Protocol for PKs (Primary Keys) with Null Entries?

Click For Summary

Discussion Overview

The discussion revolves around the challenges of setting up primary keys (PKs) in a database table for employee dependents, particularly in the context of handling null entries and multi-valued relationships. Participants explore normalization, entity-relationship diagrams (ERDs), and the implications of naming conventions in database design.

Discussion Character

  • Technical explanation
  • Conceptual clarification
  • Debate/contested
  • Mathematical reasoning

Main Points Raised

  • One participant suggests using a composite PK of (Emp_Num, Emp_DepName, Emp_DepRelation) but raises concerns about null entries for employees without dependents.
  • Another participant argues that rows for employees without dependents should not be entered, thus validating the PK.
  • A scenario is presented where two employees may have dependents with the same name, questioning the uniqueness of the proposed PK.
  • Some participants propose adding an auto-increment numeric PK to the EmpDependent table to avoid issues with name collisions and null entries.
  • There is discussion about the implications of using employee names as dependents to indicate no dependents, with concerns about memory usage and search efficiency.
  • One participant suggests renaming the table to clarify that it only includes employees with dependents, while another emphasizes that employees without dependents should simply have no related records.
  • Several participants discuss the importance of designing a schema that includes separate tables for employees and dependents, with appropriate foreign key relationships.

Areas of Agreement / Disagreement

Participants express differing views on how to handle primary keys and null entries, with no consensus on the best approach. Some advocate for using a numeric PK, while others support the composite key approach despite its potential issues.

Contextual Notes

Participants highlight various assumptions, such as the uniqueness of names and the handling of employees with no dependents. The discussion also reflects uncertainty regarding the implications of naming conventions and database design choices.

Who May Find This Useful

This discussion may be useful for database designers, students learning about relational database management systems (RDBMS), and professionals seeking to understand the complexities of normalization and primary key design.

WWGD
Science Advisor
Homework Helper
Messages
7,802
Reaction score
13,106
Hi all :I have the table Emp (EmpNum PK, EmpLastNM, EmpEducation, EmpDependent, EmpEducation,...EMpHireDate) which I want to normalize and then I want to do an ERD for it.
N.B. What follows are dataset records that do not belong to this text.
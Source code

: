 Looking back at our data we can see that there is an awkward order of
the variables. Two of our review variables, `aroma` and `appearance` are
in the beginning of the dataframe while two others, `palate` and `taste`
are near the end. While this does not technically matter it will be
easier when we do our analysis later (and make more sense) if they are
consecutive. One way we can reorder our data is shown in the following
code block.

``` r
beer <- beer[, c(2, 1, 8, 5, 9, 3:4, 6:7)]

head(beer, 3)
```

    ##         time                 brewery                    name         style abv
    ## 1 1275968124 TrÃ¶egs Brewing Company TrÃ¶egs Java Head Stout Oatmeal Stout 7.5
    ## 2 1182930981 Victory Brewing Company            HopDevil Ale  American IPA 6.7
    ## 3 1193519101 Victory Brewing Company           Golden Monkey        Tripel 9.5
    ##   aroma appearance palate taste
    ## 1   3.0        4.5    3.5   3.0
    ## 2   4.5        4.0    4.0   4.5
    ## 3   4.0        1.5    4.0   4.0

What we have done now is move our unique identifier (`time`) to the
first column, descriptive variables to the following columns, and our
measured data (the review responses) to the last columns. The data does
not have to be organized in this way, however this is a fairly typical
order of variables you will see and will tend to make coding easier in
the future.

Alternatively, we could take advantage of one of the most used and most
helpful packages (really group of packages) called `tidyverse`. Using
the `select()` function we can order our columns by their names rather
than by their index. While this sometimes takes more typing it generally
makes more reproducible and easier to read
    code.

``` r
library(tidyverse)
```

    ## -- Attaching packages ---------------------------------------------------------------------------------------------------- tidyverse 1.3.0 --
I must break this into tables one for which , it seems, I cannot have a non-null PK:

Now EmpDependent is both multi-valued and has some nulls. My question is, what can I do about setting up a PK for empdependent given the null?
I have an idea of using the triple (Emp_Num, Emp_DepName, Emp_DepRelation) as the PK; an employee may have more than one dependent by the same name, but (given dependents are nuclear family) , not likely two dependents with both same name and relation.

STILL, there is an employee without dependents, meaning this triple will contain some nulls. How does one usually deal with this?
 
Technology news on Phys.org
You wouldn't enter rows in this table for employees with no dependents. There is no point in doing so; then your PK is valid.
 
Employee John Smith has a son Peter Smith. He divorces, gets full custody of Peter, and marries again with Carole. Alas, Carole was married before to Brian Smith, and they also had a son Peter Smith, for whom Carole has full custody. Now the nuclear family of John and Carole has two Peter Smith's in it.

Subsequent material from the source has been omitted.